Hammond looked back at the audience and said, “Only a fool will bet on making it by just sitting back and letting other people take care of them and their family. The Limas have such a brilliant track record of taking care of people, don’t they? Anyone with any sense will take care of themselves and the ones they love.”

“Well,” Hammond said, throwing his hands up, “how you gonna do that? By voting? Elections have been cancelled, and electing the lesser of two evils is what got us where we’re at right now. Elections will not save you. It’s too late for that. If you thought elections would work anymore, you’d be in a room tonight for a new political party. You’re not. You’re in a room tonight for a rebel army.”

“Nope,” Hammond said, “you’re not going to look to elections to save us. You’re going to drive off the animals attacking you. You’re going to push and then—bam!—the tipsy government that is barely holding on will fall over and shatter into a million pieces. You’ll be amazed at how tipsy it was. You’ll look back and say, ‘It looked so solid, but fell so easily.’ And you’ll be right.”

“So we already have three good reasons why you’re doing this,” Hammond said, putting up three fingers. “One,” he said holding up one finger, “You know you’re supposed to be doing this.

“Two,” Hammond said, holding up two fingers, “we’re going to win. The Limas are weak.”

“Third,” he said, holding up three fingers, “you can’t sit back and watch most of your country starve to death, including—odds are—your own family.”

“Oh, but there’s more,” Hammond said, holding up a fourth finger. “How about this? Your place in history. Now, it’s hard for people to think about how they’ll be viewed in the future. Fair enough. So look back at how you view people in the past. You see, every couple generations or so, Americans have to do big and nasty things, but then the country, and sometimes the whole world, thanks them. I’ll give you an example. My granddaddy was in World War II. He was a war hero, actually. The rest of his life he was respected and honored. Before him, were my ancestors who fought in the Civil War or, as I’m now coming to realize, the War Between the States. There was heroism on both sides of that one. One of them saved a family from a fire started by enemy troops. Then there’s the Revolutionary War, which is the best example of what’s happening now.”

“If just a handful of men and women,” Hammond said, “had decided to take it easy during in the Revolutionary War, there never would have been an America.
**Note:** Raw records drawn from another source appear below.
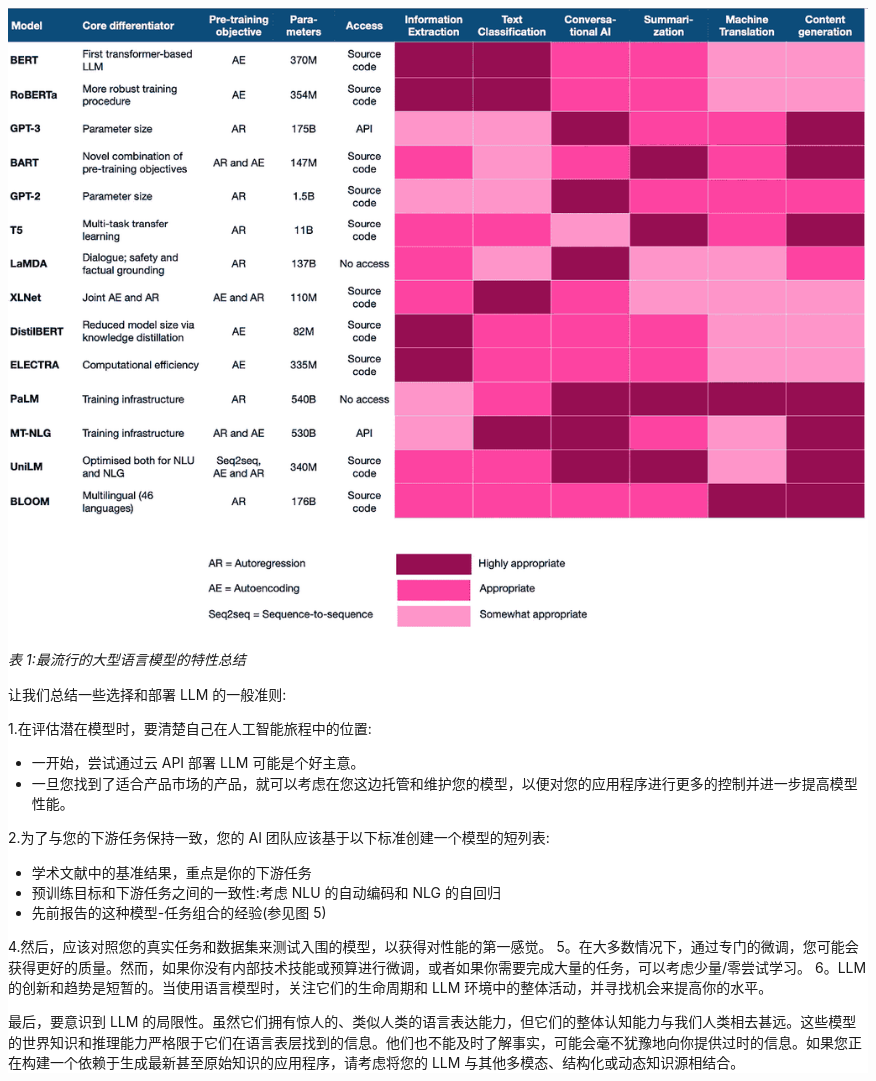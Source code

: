 ![](img/544ee6aa0c69501579e4e273ccd768d2.png)

*表 1:最流行的大型语言模型的特性总结*

让我们总结一些选择和部署 LLM 的一般准则:

1.在评估潜在模型时，要清楚自己在人工智能旅程中的位置:

*   一开始，尝试通过云 API 部署 LLM 可能是个好主意。
*   一旦您找到了适合产品市场的产品，就可以考虑在您这边托管和维护您的模型，以便对您的应用程序进行更多的控制并进一步提高模型性能。

2.为了与您的下游任务保持一致，您的 AI 团队应该基于以下标准创建一个模型的短列表:

*   学术文献中的基准结果，重点是你的下游任务
*   预训练目标和下游任务之间的一致性:考虑 NLU 的自动编码和 NLG 的自回归
*   先前报告的这种模型-任务组合的经验(参见图 5)

4.然后，应该对照您的真实任务和数据集来测试入围的模型，以获得对性能的第一感觉。
5。在大多数情况下，通过专门的微调，您可能会获得更好的质量。然而，如果你没有内部技术技能或预算进行微调，或者如果你需要完成大量的任务，可以考虑少量/零尝试学习。
6。LLM 的创新和趋势是短暂的。当使用语言模型时，关注它们的生命周期和 LLM 环境中的整体活动，并寻找机会来提高你的水平。

最后，要意识到 LLM 的局限性。虽然它们拥有惊人的、类似人类的语言表达能力，但它们的整体认知能力与我们人类相去甚远。这些模型的世界知识和推理能力严格限于它们在语言表层找到的信息。他们也不能及时了解事实，可能会毫不犹豫地向你提供过时的信息。如果您正在构建一个依赖于生成最新甚至原始知识的应用程序，请考虑将您的 LLM 与其他多模态、结构化或动态知识源相结合。
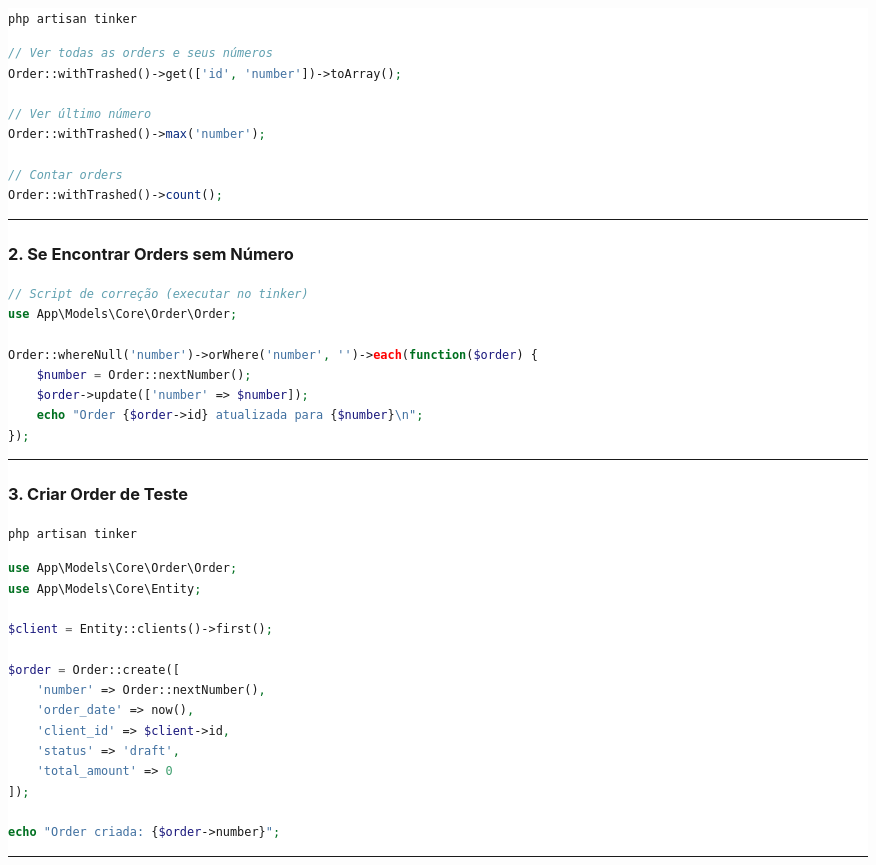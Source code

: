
 ```bash
php artisan tinker
```

```php
// Ver todas as orders e seus números
Order::withTrashed()->get(['id', 'number'])->toArray();

// Ver último número
Order::withTrashed()->max('number');

// Contar orders
Order::withTrashed()->count();
```

---

### 2. Se Encontrar Orders sem Número

```php
// Script de correção (executar no tinker)
use App\Models\Core\Order\Order;

Order::whereNull('number')->orWhere('number', '')->each(function($order) {
    $number = Order::nextNumber();
    $order->update(['number' => $number]);
    echo "Order {$order->id} atualizada para {$number}\n";
});
```

---

### 3. Criar Order de Teste

```bash
php artisan tinker
```

```php
use App\Models\Core\Order\Order;
use App\Models\Core\Entity;

$client = Entity::clients()->first();

$order = Order::create([
    'number' => Order::nextNumber(),
    'order_date' => now(),
    'client_id' => $client->id,
    'status' => 'draft',
    'total_amount' => 0
]);

echo "Order criada: {$order->number}";
```

---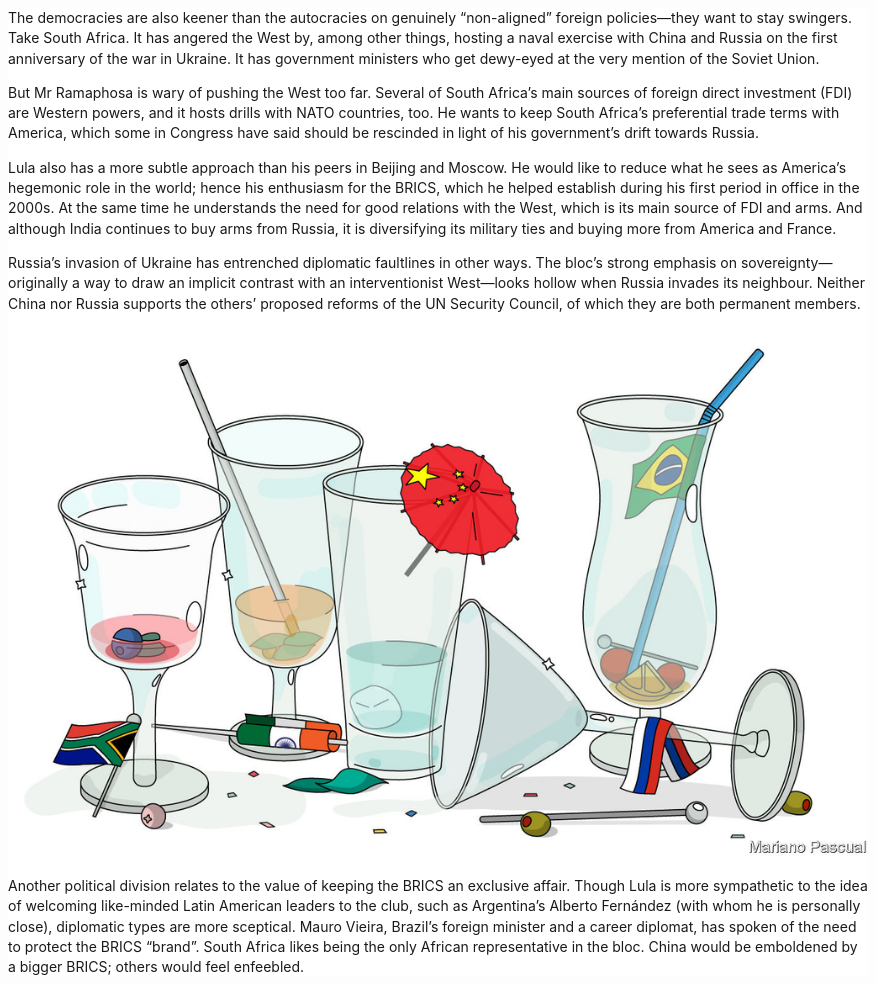 The democracies are also keener than the autocracies on genuinely “non-aligned” foreign policies—they want to stay swingers. Take South Africa. It has angered the West by, among other things, hosting a naval exercise with China and Russia on the first anniversary of the war in Ukraine. It has government ministers who get dewy-eyed at the very mention of the Soviet Union. 

But Mr Ramaphosa is wary of pushing the West too far. Several of South Africa’s main sources of foreign direct investment (FDI) are Western powers, and it hosts drills with NATO countries, too. He wants to keep South Africa’s preferential trade terms with America, which some in Congress have said should be rescinded in light of his government’s drift towards Russia. 

Lula also has a more subtle approach than his peers in Beijing and Moscow. He would like to reduce what he sees as America’s hegemonic role in the world; hence his enthusiasm for the BRICS, which he helped establish during his first period in office in the 2000s. At the same time he understands the need for good relations with the West, which is its main source of FDI and arms. And although India continues to buy arms from Russia, it is diversifying its military ties and buying more from America and France. 

Russia’s invasion of Ukraine has entrenched diplomatic faultlines in other ways. The bloc’s strong emphasis on sovereignty—originally a way to draw an implicit contrast with an interventionist West—looks hollow when Russia invades its neighbour. Neither China nor Russia supports the others’ proposed reforms of the UN Security Council, of which they are both permanent members. 

![image](images/20230819_IRD002.jpg) 


Another political division relates to the value of keeping the BRICS an exclusive affair. Though Lula is more sympathetic to the idea of welcoming like-minded Latin American leaders to the club, such as Argentina’s Alberto Fernández (with whom he is personally close), diplomatic types are more sceptical. Mauro Vieira, Brazil’s foreign minister and a career diplomat, has spoken of the need to protect the BRICS “brand”. South Africa likes being the only African representative in the bloc. China would be emboldened by a bigger BRICS; others would feel enfeebled.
How many people can say they did something that made life immeasurably better for millions of people for hundreds of years? That’s no exaggeration. Think about that, people.”

Hammond let that sink in. “Well, congratulations,” he said loudly. “That’s you. That’s you,” he said pointing to the audience, “and you and you and you.”

“So,” he continued, “to summarize—for you to remember when you’re cold, hungry, scared, and wondering if we’ll really win—here are the four reasons why we’re doing this. One, you’re supposed to do this. Two, we’re going to win. Three, you and probably over 200 million Americans are dead if we don’t do this. And, four, you will be part of history. Four damned good reasons to do this. Now let’s get to work.”

The room burst into applause. People started standing and clapping. Hammond stood at the podium with extreme pride and confidence. He smiled. He was proud to be leading these people and it showed.

Hammond screamed, “Take it back! Take this country back!”

Chants of “Take it back!” started. Pretty soon, the whole room was screaming “Take it back! Take it back!”

It was intoxicating. Grant, and everyone in that room, felt invincible, which was good, because they’d need that for what was coming.